Book Review: Don't Call Me Baby
Published By: HarperTeen
Publication Date: April 22, 2014
Page Count: 304
Source: ARC Kindly Provided by Publisher via Edelweiss
Audience: Young Adult - Contemporary
I was initially attracted to Don't Call Me Baby because of the blog aspect. As a blogger, I was interested to read about how blogging impacted the family dynamic. My family is lucky that I blog about books and not about my day to day life - not that I would have anything negative to write about my family, but it would be odd to expose all of their business for the entire world to read.
I went into this one planning to be firmly on Imogene's side. As the daughter of a mommy blogger, she has grown up in front of a digital audience. Growing up is difficult enough, but I cannot imagine all of my happy moments and embarrassing moments being broadcasted for public consumption. As much as I love technology, I am happy that my teen years were experienced before social media and iphones.
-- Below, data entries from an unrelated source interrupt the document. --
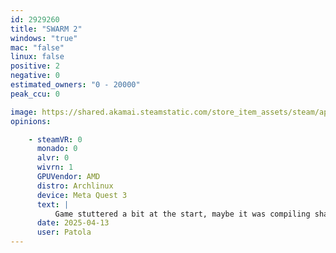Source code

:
```yaml
---
id: 2929260
title: "SWARM 2"
windows: "true"
mac: "false"
linux: false
positive: 2
negative: 0
estimated_owners: "0 - 20000"
peak_ccu: 0

image: https://shared.akamai.steamstatic.com/store_item_assets/steam/apps/2929260/header.jpg?t=1726840060
opinions:

    - steamVR: 0
      monado: 0
      alvr: 0
      wivrn: 1
      GPUVendor: AMD
      distro: Archlinux
      device: Meta Quest 3
      text: |
          Game stuttered a bit at the start, maybe it was compiling shaders? After that it went smooth. All controls work, it's a simple spider-man-style game with simple levels. Worked in WiVRn v0.24.1-3-gb96fef7, Mesa 25.0.3, kernel 6.14.2-273-tkg-eevdf
      date: 2025-04-13
      user: Patola
---
```

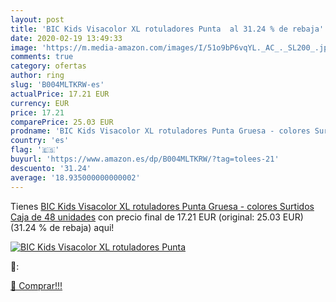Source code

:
 ```yaml
---
layout: post
title: 'BIC Kids Visacolor XL rotuladores Punta  al 31.24 % de rebaja'
date: 2020-02-19 13:49:33
image: 'https://m.media-amazon.com/images/I/51o9bP6vqYL._AC_._SL200_.jpg'
comments: true
category: ofertas
author: ring
slug: 'B004MLTKRW-es'
actualPrice: 17.21 EUR
currency: EUR
price: 17.21
comparePrice: 25.03 EUR
prodname: 'BIC Kids Visacolor XL rotuladores Punta Gruesa - colores Surtidos  Caja de 48 unidades'
country: 'es'
flag: '🇪🇸'
buyurl: 'https://www.amazon.es/dp/B004MLTKRW/?tag=tolees-21'
descuento: '31.24'
average: '18.935000000000002'
---
```


Tienes [BIC Kids Visacolor XL rotuladores Punta Gruesa - colores Surtidos  Caja de 48 unidades](https://www.amazon.es/dp/B004MLTKRW/?tag=tolees-21) con precio final de  17.21 EUR (original: 25.03 EUR) (31.24 %  de rebaja) aqui!

[![BIC Kids Visacolor XL rotuladores Punta ](https://m.media-amazon.com/images/I/51o9bP6vqYL._AC_._SL200_.jpg)](https://www.amazon.es/dp/B004MLTKRW/?tag=tolees-21)

🔎:


[🛒 Comprar!!!](https://www.amazon.es/dp/B004MLTKRW/?tag=tolees-21)
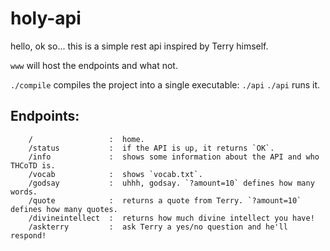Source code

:# holy-api

hello, ok so...
this is a simple rest api inspired by Terry himself.

`www` will host the endpoints and what not.

`./compile` compiles the project into a single executable: `./api`
`./api` runs it.

## Endpoints:
```
    /                 :  home.
    /status           :  if the API is up, it returns `OK`.
    /info             :  shows some information about the API and who THCoTD is.
    /vocab            :  shows `vocab.txt`.
    /godsay           :  uhhh, godsay. `?amount=10` defines how many words.
    /quote            :  returns a quote from Terry. `?amount=10` defines how many quotes.
    /divineintellect  :  returns how much divine intellect you have!
    /askterry         :  ask Terry a yes/no question and he'll respond!
```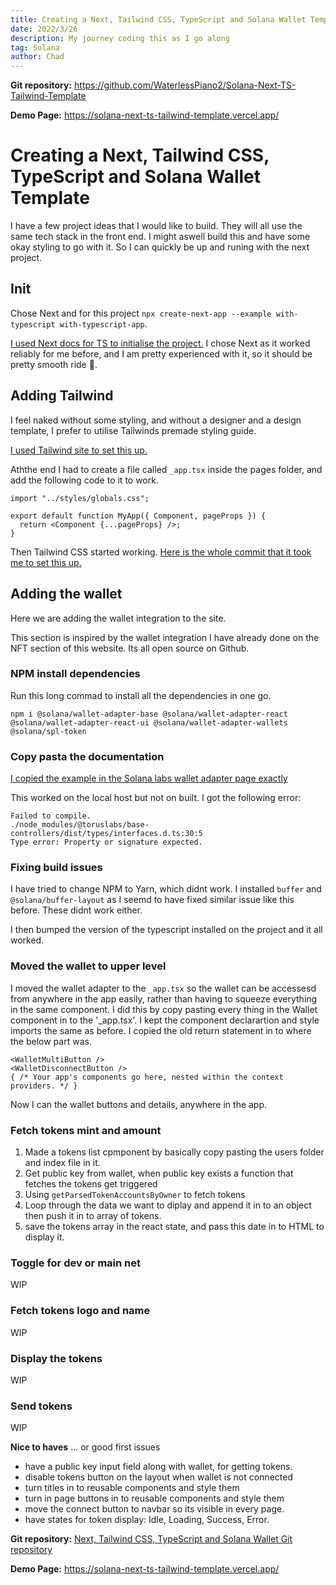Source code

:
 ```yaml
---
title: Creating a Next, Tailwind CSS, TypeScript and Solana Wallet Template
date: 2022/3/26
description: My journey coding this as I go along
tag: Solana
author: Chad
---
```


**Git repository:** https://github.com/WaterlessPiano2/Solana-Next-TS-Tailwind-Template

**Demo Page:** https://solana-next-ts-tailwind-template.vercel.app/

# Creating a Next, Tailwind CSS, TypeScript and Solana Wallet Template

I have a few project ideas that I would like to build. They will all use the same tech stack in the front end. I might aswell build this and have some okay styling to go with it. So I can quickly be up and runing with the next project.

## Init

Chose Next and for this project `npx create-next-app --example with-typescript with-typescript-app`.

[I used Next docs for TS to initialise the project.](https://github.com/vercel/next.js/blob/canary/docs/basic-features/typescript.md)
I chose Next as it worked reliably for me before, and I am pretty experienced with it, so it should be pretty smooth ride 🤞.

## Adding Tailwind

I feel naked without some styling, and without a designer and a design template, I prefer to utilise Tailwinds premade styling guide.

[I used Tailwind site to set this up.](https://tailwindcss.com/docs/guides/nextjs)

Aththe end I had to create a file called `_app.tsx` inside the pages folder, and add the following code to it to work.

```
import "../styles/globals.css";

export default function MyApp({ Component, pageProps }) {
  return <Component {...pageProps} />;
}

```

Then Tailwind CSS started working. [Here is the whole commit that it took me to set this up.](https://github.com/WaterlessPiano2/Solana-Next-TS-Tailwind-Template/commit/ae965021e1e1ca3b4e1319081f2db77658592d6c)

## Adding the wallet

Here we are adding the wallet integration to the site.

This section is inspired by the wallet integration I have already done on the NFT section of this website. Its all open source on Github.

### NPM install dependencies

Run this long commad to install all the dependencies in one go.

```
npm i @solana/wallet-adapter-base @solana/wallet-adapter-react @solana/wallet-adapter-react-ui @solana/wallet-adapter-wallets @solana/spl-token
```

### Copy pasta the documentation

[I copied the example in the Solana labs wallet adapter page exactly](https://solana-labs.github.io/wallet-adapter/)

This worked on the local host but not on built. I got the following error:

```
Failed to compile.
./node_modules/@toruslabs/base-controllers/dist/types/interfaces.d.ts:30:5
Type error: Property or signature expected.
```

### Fixing build issues

I have tried to change NPM to Yarn, which didnt work. I installed `buffer` and `@solana/buffer-layout` as I seemd to have fixed similar issue like this before. These didnt work either.

I then bumped the version of the typescript installed on the project and it all worked.

### Moved the wallet to upper level

I moved the wallet adapter to the `_app.tsx` so the wallet can be accessesd from anywhere in the app easily, rather than having to squeeze everything in the same component. I did this by copy pasting every thing in the Wallet component in to the '\_app.tsx'. I kept the component declarartion and style imports the same as before. I copied the old return statement in to where the below part was.

```
<WalletMultiButton />
<WalletDisconnectButton />
{ /* Your app's components go here, nested within the context providers. */ }
```

Now I can the wallet buttons and details, anywhere in the app.

### Fetch tokens mint and amount

1. Made a tokens list cpmponent by basically copy pasting the users folder and index file in it.
2. Get public key from wallet, when public key exists a function that fetches the tokens get triggered
3. Using `getParsedTokenAccountsByOwner` to fetch tokens
4. Loop through the data we want to diplay and append it in to an object then push it in to array of tokens.
5. save the tokens array in the react state, and pass this date in to HTML to display it.

### Toggle for dev or main net

WIP

### Fetch tokens logo and name

WIP

### Display the tokens

WIP

### Send tokens

WIP

**Nice to haves**
... or good first issues

- have a public key input field along with wallet, for getting tokens.
- disable tokens button on the layout when wallet is not connected
- turn titles in to reusable components and style them
- turn in page buttons in to reusable components and style them
- move the connect button to navbar so its visible in every page.
- have states for token display: Idle, Loading, Success, Error.

**Git repository:** [Next, Tailwind CSS, TypeScript and Solana Wallet Git repository ](https://github.com/WaterlessPiano2/Solana-Next-TS-Tailwind-Template)

**Demo Page:** https://solana-next-ts-tailwind-template.vercel.app/

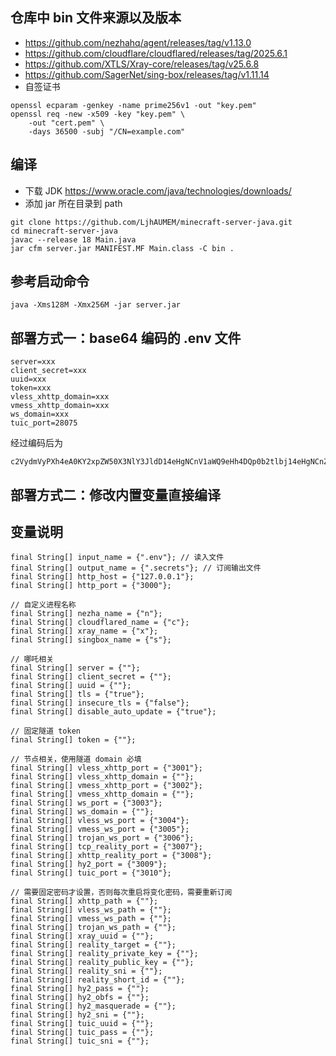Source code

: ## 仓库中 bin 文件来源以及版本
- https://github.com/nezhahq/agent/releases/tag/v1.13.0
- https://github.com/cloudflare/cloudflared/releases/tag/2025.6.1
- https://github.com/XTLS/Xray-core/releases/tag/v25.6.8
- https://github.com/SagerNet/sing-box/releases/tag/v1.11.14
- 自签证书
```
openssl ecparam -genkey -name prime256v1 -out "key.pem"
openssl req -new -x509 -key "key.pem" \
    -out "cert.pem" \
    -days 36500 -subj "/CN=example.com"
```

## 编译
- 下载 JDK https://www.oracle.com/java/technologies/downloads/
- 添加 jar 所在目录到 path
```
git clone https://github.com/LjhAUMEM/minecraft-server-java.git
cd minecraft-server-java
javac --release 18 Main.java
jar cfm server.jar MANIFEST.MF Main.class -C bin .
```

## 参考启动命令

```
java -Xms128M -Xmx256M -jar server.jar
```

## 部署方式一：base64 编码的 .env 文件
```
server=xxx
client_secret=xxx
uuid=xxx
token=xxx
vless_xhttp_domain=xxx
vmess_xhttp_domain=xxx
ws_domain=xxx
tuic_port=28075
```
经过编码后为
```
c2VydmVyPXh4eA0KY2xpZW50X3NlY3JldD14eHgNCnV1aWQ9eHh4DQp0b2tlbj14eHgNCnZsZXNzX3hodHRwX2RvbWFpbj14eHgNCnZtZXNzX3hodHRwX2RvbWFpbj14eHgNCndzX2RvbWFpbj14eHgNCnR1aWNfcG9ydD0yODA3NQ
```

## 部署方式二：修改内置变量直接编译

## 变量说明
```
final String[] input_name = {".env"}; // 读入文件
final String[] output_name = {".secrets"}; // 订阅输出文件
final String[] http_host = {"127.0.0.1"};
final String[] http_port = {"3000"};

// 自定义进程名称
final String[] nezha_name = {"n"};
final String[] cloudflared_name = {"c"};
final String[] xray_name = {"x"};
final String[] singbox_name = {"s"};

// 哪吒相关
final String[] server = {""};
final String[] client_secret = {""};
final String[] uuid = {""};
final String[] tls = {"true"};
final String[] insecure_tls = {"false"};
final String[] disable_auto_update = {"true"};

// 固定隧道 token
final String[] token = {""};

// 节点相关，使用隧道 domain 必填
final String[] vless_xhttp_port = {"3001"};
final String[] vless_xhttp_domain = {""};
final String[] vmess_xhttp_port = {"3002"};
final String[] vmess_xhttp_domain = {""};
final String[] ws_port = {"3003"};
final String[] ws_domain = {""};
final String[] vless_ws_port = {"3004"};
final String[] vmess_ws_port = {"3005"};
final String[] trojan_ws_port = {"3006"};
final String[] tcp_reality_port = {"3007"};
final String[] xhttp_reality_port = {"3008"};
final String[] hy2_port = {"3009"};
final String[] tuic_port = {"3010"};

// 需要固定密码才设置，否则每次重启将变化密码，需要重新订阅
final String[] xhttp_path = {""};
final String[] vless_ws_path = {""};
final String[] vmess_ws_path = {""};
final String[] trojan_ws_path = {""};
final String[] xray_uuid = {""};
final String[] reality_target = {""};
final String[] reality_private_key = {""};
final String[] reality_public_key = {""};
final String[] reality_sni = {""};
final String[] reality_short_id = {""};
final String[] hy2_pass = {""};
final String[] hy2_obfs = {""};
final String[] hy2_masquerade = {""};
final String[] hy2_sni = {""};
final String[] tuic_uuid = {""};
final String[] tuic_pass = {""};
final String[] tuic_sni = {""};
```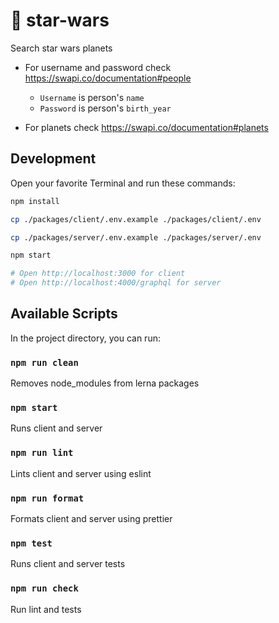 # 🎉 star-wars

Search star wars planets

- For username and password check https://swapi.co/documentation#people

  - ```Username``` is person's ```name```
  - ```Password``` is person's ```birth_year```

- For planets check https://swapi.co/documentation#planets

## Development

Open your favorite Terminal and run these commands:

```bash
npm install

cp ./packages/client/.env.example ./packages/client/.env

cp ./packages/server/.env.example ./packages/server/.env

npm start

# Open http://localhost:3000 for client
# Open http://localhost:4000/graphql for server
```

## Available Scripts

In the project directory, you can run:

### `npm run clean`

Removes node_modules from lerna packages

### `npm start`

Runs client and server

### `npm run lint`

Lints client and server using eslint

### `npm run format`

Formats client and server using prettier

### `npm test`

Runs client and server tests

### `npm run check`

Run lint and tests
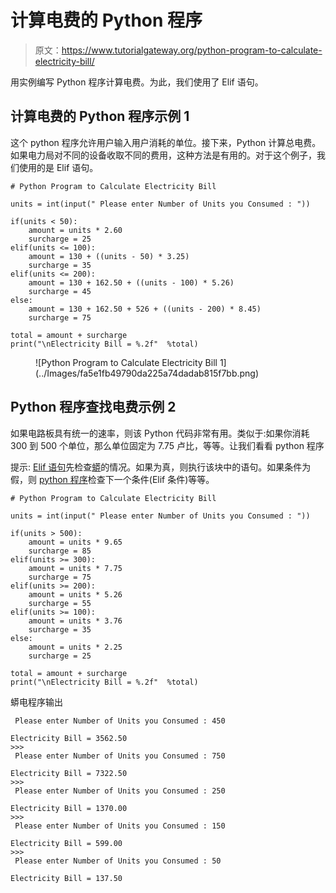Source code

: # 计算电费的 Python 程序

> 原文：<https://www.tutorialgateway.org/python-program-to-calculate-electricity-bill/>

用实例编写 Python 程序计算电费。为此，我们使用了 Elif 语句。

## 计算电费的 Python 程序示例 1

这个 python 程序允许用户输入用户消耗的单位。接下来，Python 计算总电费。如果电力局对不同的设备收取不同的费用，这种方法是有用的。对于这个例子，我们使用的是 Elif 语句。

```
# Python Program to Calculate Electricity Bill

units = int(input(" Please enter Number of Units you Consumed : "))

if(units < 50):
    amount = units * 2.60
    surcharge = 25
elif(units <= 100):
    amount = 130 + ((units - 50) * 3.25)
    surcharge = 35
elif(units <= 200):
    amount = 130 + 162.50 + ((units - 100) * 5.26)
    surcharge = 45
else:
    amount = 130 + 162.50 + 526 + ((units - 200) * 8.45)
    surcharge = 75

total = amount + surcharge
print("\nElectricity Bill = %.2f"  %total)
```

<figure class="wp-block-image">![Python Program to Calculate Electricity Bill 1](../Images/fa5e1fb49790da225a74dadab815f7bb.png)</figure>

## Python 程序查找电费示例 2

如果电路板具有统一的速率，则该 Python 代码非常有用。类似于:如果你消耗 300 到 500 个单位，那么单位固定为 7.75 卢比，等等。让我们看看 python 程序

 提示: [Elif 语句](https://www.tutorialgateway.org/python-elif-statement/)先检查[蟒](https://www.tutorialgateway.org/python-tutorial/)的情况。如果为真，则执行该块中的语句。如果条件为假，则 [python 程序](https://www.tutorialgateway.org/python-programming-examples/)检查下一个条件(Elif 条件)等等。

```
# Python Program to Calculate Electricity Bill

units = int(input(" Please enter Number of Units you Consumed : "))

if(units > 500):
    amount = units * 9.65
    surcharge = 85
elif(units >= 300):
    amount = units * 7.75
    surcharge = 75
elif(units >= 200):
    amount = units * 5.26
    surcharge = 55
elif(units >= 100):
    amount = units * 3.76
    surcharge = 35
else:
    amount = units * 2.25
    surcharge = 25

total = amount + surcharge
print("\nElectricity Bill = %.2f"  %total)
```

蟒电程序输出

```
 Please enter Number of Units you Consumed : 450

Electricity Bill = 3562.50
>>> 
 Please enter Number of Units you Consumed : 750

Electricity Bill = 7322.50
>>> 
 Please enter Number of Units you Consumed : 250

Electricity Bill = 1370.00
>>> 
 Please enter Number of Units you Consumed : 150

Electricity Bill = 599.00
>>> 
 Please enter Number of Units you Consumed : 50

Electricity Bill = 137.50
```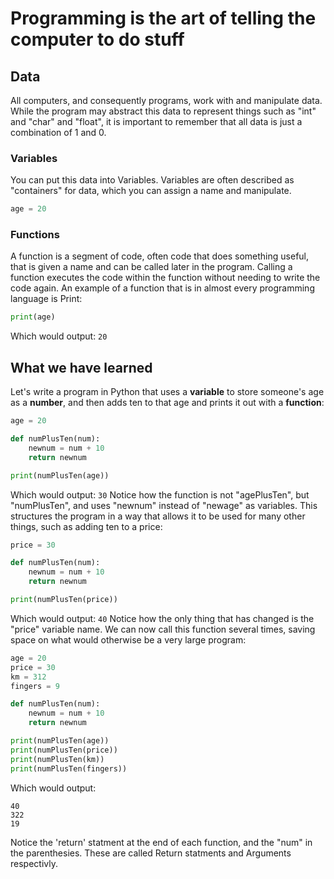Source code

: # Programming is the art of telling the computer to do stuff

## Data
All computers, and consequently programs, work with and manipulate data. While the program may abstract this data to represent things such as "int" and "char" and "float", it is important to remember that all data is just a combination of 1 and 0.

### Variables
You can put this data into Variables. Variables are often described as "containers" for data, which you can assign a name and manipulate.
```python
age = 20
```

### Functions
A function is a segment of code, often code that does something useful, that is given a name and can be called later in the program. Calling a function executes the code within the function without needing to write the code again. An example of a function that is in almost every programming language is Print:
```python
print(age)
```
Which would output:
```20```
## What we have learned
Let's write a program in Python that uses a **variable** to store someone's age as a **number**, and then adds ten to that age and prints it out with a **function**:
```python
age = 20

def numPlusTen(num):
	newnum = num + 10
	return newnum

print(numPlusTen(age))
```
Which would output: 
```30```
Notice how the function is not "agePlusTen", but "numPlusTen", and uses "newnum" instead of "newage" as variables. This structures the program in a way that allows it to be used for many other things, such as adding ten to a price:
```python
price = 30

def numPlusTen(num):
	newnum = num + 10
	return newnum

print(numPlusTen(price))
```
Which would output:
```40```
Notice how the only thing that has changed is the "price" variable name.
We can now call this function several times, saving space on what would otherwise be a very large program:
```python
age = 20
price = 30
km = 312
fingers = 9

def numPlusTen(num):
	newnum = num + 10
	return newnum

print(numPlusTen(age))
print(numPlusTen(price))
print(numPlusTen(km))
print(numPlusTen(fingers))
```
Which would output:
```30
40
322
19
```
Notice the 'return' statment at the end of each function, and the "num" in the parenthesies. These are called Return statments and Arguments respectivly.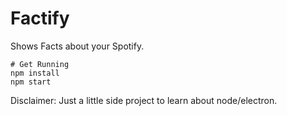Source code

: Factify
=======

Shows Facts about your Spotify.

```
# Get Running
npm install
npm start
```




Disclaimer: Just a little side project to learn about node/electron. 
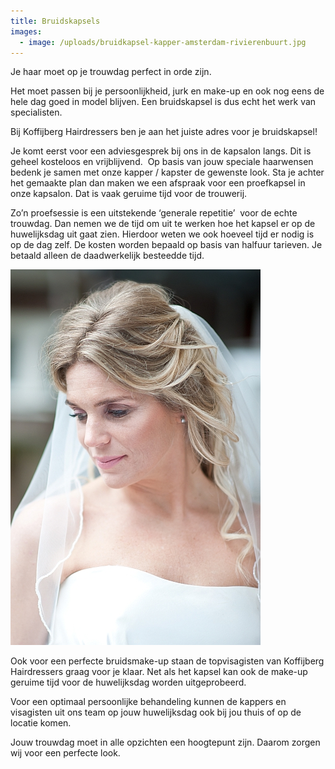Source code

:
 ```yaml
---
title: Bruidskapsels
images:
  - image: /uploads/bruidkapsel-kapper-amsterdam-rivierenbuurt.jpg
---
```


Je haar moet op je trouwdag perfect in orde zijn.

Het moet passen bij je persoonlijkheid, jurk en make-up en ook nog eens de hele dag goed in model blijven. Een bruidskapsel is dus echt het werk van specialisten.

Bij Koffijberg Hairdressers ben je aan het juiste adres voor je bruidskapsel!

Je komt eerst voor een adviesgesprek bij ons in de kapsalon langs. Dit is geheel kosteloos en vrijblijvend. &nbsp;Op basis van jouw speciale haarwensen bedenk je samen met onze kapper / kapster de gewenste look. Sta je achter het gemaakte plan dan maken we een afspraak voor een proefkapsel in onze kapsalon. Dat is vaak geruime tijd voor de trouwerij.

Zo’n proefsessie is een uitstekende ‘generale repetitie’ &nbsp;voor de echte trouwdag. Dan nemen we de tijd om uit te werken hoe het kapsel er op de huwelijksdag uit gaat zien. Hierdoor weten we ook hoeveel tijd er nodig is op de dag zelf. De kosten worden bepaald op basis van halfuur tarieven. Je betaald alleen de daadwerkelijk besteedde tijd.

![](/uploads/bruidkapsel-kapper-amsterdam-rivierenbuurt-1.jpg)

Ook voor een perfecte bruidsmake-up staan de topvisagisten van Koffijberg Hairdressers graag voor je klaar. Net als het kapsel kan ook de make-up geruime tijd voor de huwelijksdag worden uitgeprobeerd.

Voor een optimaal persoonlijke behandeling kunnen de kappers en visagisten uit ons team op jouw huwelijksdag ook bij jou thuis of op de locatie komen.

Jouw trouwdag moet in alle opzichten een hoogtepunt zijn. Daarom zorgen wij voor een perfecte look.

&nbsp;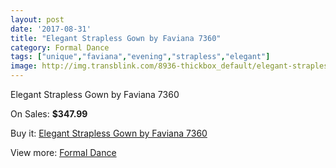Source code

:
 ```yaml
---
layout: post
date: '2017-08-31'
title: "Elegant Strapless Gown by Faviana 7360"
category: Formal Dance
tags: ["unique","faviana","evening","strapless","elegant"]
image: http://img.transblink.com/8936-thickbox_default/elegant-strapless-gown-by-faviana-7360.jpg
---
```

Elegant Strapless Gown by Faviana 7360

On Sales: **$347.99**
<a href="https://www.transblink.com/en/formal-dance/2936-elegant-strapless-gown-by-faviana-7360.html"><amp-img layout="responsive" width="600" height="600" src="//img.transblink.com/8936-thickbox_default/elegant-strapless-gown-by-faviana-7360.jpg" alt="Elegant Strapless Gown by Faviana 7360 0" /></a>
<a href="https://www.transblink.com/en/formal-dance/2936-elegant-strapless-gown-by-faviana-7360.html"><amp-img layout="responsive" width="600" height="600" src="//img.transblink.com/8940-thickbox_default/elegant-strapless-gown-by-faviana-7360.jpg" alt="Elegant Strapless Gown by Faviana 7360 1" /></a>
<a href="https://www.transblink.com/en/formal-dance/2936-elegant-strapless-gown-by-faviana-7360.html"><amp-img layout="responsive" width="600" height="600" src="//img.transblink.com/8939-thickbox_default/elegant-strapless-gown-by-faviana-7360.jpg" alt="Elegant Strapless Gown by Faviana 7360 2" /></a>
<a href="https://www.transblink.com/en/formal-dance/2936-elegant-strapless-gown-by-faviana-7360.html"><amp-img layout="responsive" width="600" height="600" src="//img.transblink.com/8938-thickbox_default/elegant-strapless-gown-by-faviana-7360.jpg" alt="Elegant Strapless Gown by Faviana 7360 3" /></a>
<a href="https://www.transblink.com/en/formal-dance/2936-elegant-strapless-gown-by-faviana-7360.html"><amp-img layout="responsive" width="600" height="600" src="//img.transblink.com/8937-thickbox_default/elegant-strapless-gown-by-faviana-7360.jpg" alt="Elegant Strapless Gown by Faviana 7360 4" /></a>

Buy it: [Elegant Strapless Gown by Faviana 7360](https://www.transblink.com/en/formal-dance/2936-elegant-strapless-gown-by-faviana-7360.html "Elegant Strapless Gown by Faviana 7360")

View more: [Formal Dance](https://www.transblink.com/en/6-formal-dance "Formal Dance")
Growing up in this era presents a set of challenges that I never fathomed. However, as the novel progressed, I begin to understand Meg, Imogene's mother, a little more. I found that both Imogene and Meg were both at fault in the tension in their relationship.
In addition to the blogging and mother/daughter relationship, I also enjoyed the friendship between Imogene and Sage. I think the evolution of their friendship was realistic and sent a powerful message. I remember as a teen that it was always hard for me to accept when my friends grew and changed because it always impacted our friendship. I was resistant to change and in some ways I still have trouble handling it, but it is a part of life. I liked see two girls who are able to grow and still remain friends.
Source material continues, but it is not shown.